2                    DISCONNECT FUEL LINES AS NECESSARY AND IMMEDIATELY CAP OFF.  A WELL KNOWN METHOD IS TO INSERT A BOLT IN THE RUBBER FUEL LINE AND INSTALL A MINI CLAMP TO SEAL OFF LEAKING FUEL. USE EXTRA CAUTION ON FUEL INJECTED SYSTEMS, THE PRESSURE CAN BE 10 TIMES THE PRESSURE OF A CARBURETED SYSTEM. NEVER USE A DROP LIGHT WHEN WORKING NEAR GASOLINE OR FUMES, IF THE DROP LIGHT FALLS AND THE BULB BREAKS THE GLOWING FILAMENT CAN IGNITE THE GAS OR FUMES CAUSING AND INSTANT FIRE.

3                    NEVER DISCONNECT ANY AIR CONDITION LINES ! THEY HAVE HIGH PRESSURE REFRIGERANT WHICH CAN CAUSE SEVERE BURNS OR EYE DAMAGE.  IF THE AIR CONDITION COMPRESSOR MUST BE REMOVED LEAVE LINES ON COMPRESSOR, UNBOLT WITH THE LINES ATTACHED AND TIE COMPRESSOR UP OUT OF THE WAY WITH A PIECE OF ROPE TO THE INSIDE FENDER.

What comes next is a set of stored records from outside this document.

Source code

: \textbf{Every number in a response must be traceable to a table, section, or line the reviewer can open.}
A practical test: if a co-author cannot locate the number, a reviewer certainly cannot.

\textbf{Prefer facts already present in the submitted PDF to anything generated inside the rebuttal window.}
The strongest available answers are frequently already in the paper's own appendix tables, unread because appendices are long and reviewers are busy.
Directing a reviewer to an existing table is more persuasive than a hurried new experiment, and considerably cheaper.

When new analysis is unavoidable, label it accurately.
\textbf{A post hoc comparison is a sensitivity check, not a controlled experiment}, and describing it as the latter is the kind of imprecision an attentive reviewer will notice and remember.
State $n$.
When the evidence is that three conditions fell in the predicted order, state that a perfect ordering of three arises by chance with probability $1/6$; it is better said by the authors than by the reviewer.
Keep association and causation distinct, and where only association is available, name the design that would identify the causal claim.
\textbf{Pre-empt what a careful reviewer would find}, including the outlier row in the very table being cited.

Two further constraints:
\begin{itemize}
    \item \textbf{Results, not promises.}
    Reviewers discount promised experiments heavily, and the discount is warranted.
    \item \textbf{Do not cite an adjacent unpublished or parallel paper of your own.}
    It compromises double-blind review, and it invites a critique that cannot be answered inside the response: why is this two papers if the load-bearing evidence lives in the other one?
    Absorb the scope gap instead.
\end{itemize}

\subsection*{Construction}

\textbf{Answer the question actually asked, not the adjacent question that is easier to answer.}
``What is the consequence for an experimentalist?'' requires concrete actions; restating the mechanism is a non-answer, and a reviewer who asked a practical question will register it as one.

4                    REMOVE HOOD BEING CAREFUL WITH HOOD SPRINGS AND HINGESMANY FINGERS HAVE BEEN LOST HERE. BEFORE LOOSENING HINGE BOLTS SCRIBE THEIR LOCATION FOR EASIER HOOD ALIGNMENT WHEN REINSTALLING HOOD.

5        TAG ANY WIRES AND VACUUM LINES FOR PROPER LOCATION ON REASSEMBLY.

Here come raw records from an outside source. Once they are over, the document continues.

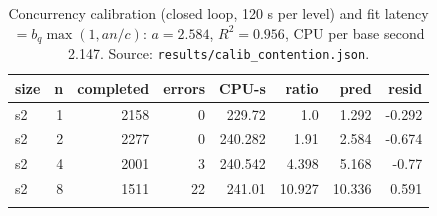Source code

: \begin{table}[htbp]
\centering
\footnotesize
\caption{Concurrency calibration (closed loop, 120 s per level) and fit latency $= b_q \max(1, a n / c)$: $a=2.584$, $R^2=0.956$, CPU per base second 2.147. Source: \texttt{results/calib\_contention.json}.}
\label{tab:contention}
\setlength{\tabcolsep}{3pt}
\begin{tabular}{lrrrrrrr}
\toprule
\textbf{size} & \textbf{n} & \textbf{completed} & \textbf{errors} & \textbf{CPU-s} & \textbf{ratio} & \textbf{pred} & \textbf{resid} \\
\midrule
s2 & 1 & 2158 & 0 & 229.72 & 1.0 & 1.292 & -0.292 \\
s2 & 2 & 2277 & 0 & 240.282 & 1.91 & 2.584 & -0.674 \\
s2 & 4 & 2001 & 3 & 240.542 & 4.398 & 5.168 & -0.77 \\
s2 & 8 & 1511 & 22 & 241.01 & 10.927 & 10.336 & 0.591 \\
\botrule
\end{tabular}
\end{table}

6                    KEEP ALL TOOLS CLEAN, AND USE PROPER SIZE SOCKETS.

7                   USE SMALL PLASTIC BAGS AND A MAGIC MARKER TO PROPERLY IDENTIFY BOLTS THAT YOU TAKE OFF SO THEY CAN BE INSTALLED CORRECTLY IN THE PROPER LOCATION UPON REASSEMBLY.

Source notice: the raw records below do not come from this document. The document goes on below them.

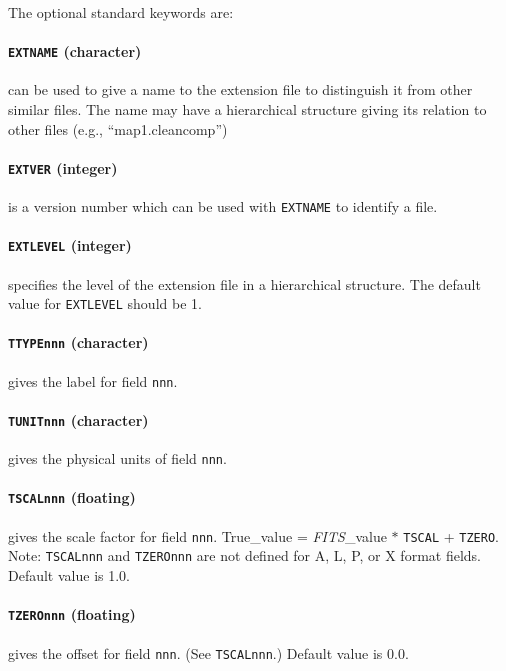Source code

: The optional standard keywords are:

\paragraph {{\tt EXTNAME} (character)} can 
be used to give a name to the extension file
to distinguish it from other similar files.  The name may have a
hierarchical structure giving its relation to other files (e.g., 
``map1.cleancomp'')

\paragraph {{\tt EXTVER} (integer)} is
 a version number which can be used with {\tt EXTNAME} to
identify a file.

\paragraph {{\tt EXTLEVEL} (integer)} specifies 
the level of the extension file in a hierarchical structure.  
The default value for {\tt EXTLEVEL} should be 1.

\paragraph {{\tt TTYPEnnn} (character)} gives
 the label for field {\tt nnn}. 
 
\paragraph {{\tt TUNITnnn} (character)} gives 
the physical units of field {\tt nnn}.

\paragraph {{\tt TSCALnnn} (floating)} gives 
the scale factor for field {\tt nnn}. True\_value =
{\em FITS\/}\_value $\ast$ {\tt TSCAL} + {\tt TZERO}.  
Note: {\tt TSCALnnn} and {\tt TZEROnnn} are not
defined for A, L, P, or X format fields. Default value is 1.0.

\paragraph {{\tt TZEROnnn} (floating)} 
gives the offset for field {\tt nnn}. (See
{\tt TSCALnnn}.) Default value is 0.0.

8                   ANY PARTS REMOVED SHOULD BE INSPECTED FOR WEAR OR FLAWS.  KEEP A LIST OF NEW PARTS TO BE ORDERED.

9                   WHEN IT TIME TO JACK UP YOUR VEHICLE TO DISCONNECT UNDER THE VEHICLE YOU WILL NEED THE FOLLOWING—A JACK THAT HAS THE PROPER CAPACITY TO LIFT THE VEHICLE, JACK STANDS THAT HAVE THE PROPER CAPACITY TO SUPPORT THE VEHICLE —- NEVER GO UNDER A VEHICLE THAT IS ONLY HELD UP BY A JACK. THE BEST WAY IS TO START OUT ON LEVEL SOLID GROUND CEMENT IS BEST, LIFT THE VEHICLE WITH THE JACK AT THE PROPER LIFTING POINTS THEN PROPERLY SET THE JACK STAND AND LOWER THE VEHICLE ON TO STAND. ONCE VEHICLE IS SAFELY LIFTED AND SECURED THEN USE A CREEPER TO GO UNDER IT. YOU WILL NEED SAFETY GLASSES BECAUSE ANYTHING YOU DISCONNECT UNDER VEHICLE WILL HAVE A LOT OF RUST AND ROAD DIRT ON IT.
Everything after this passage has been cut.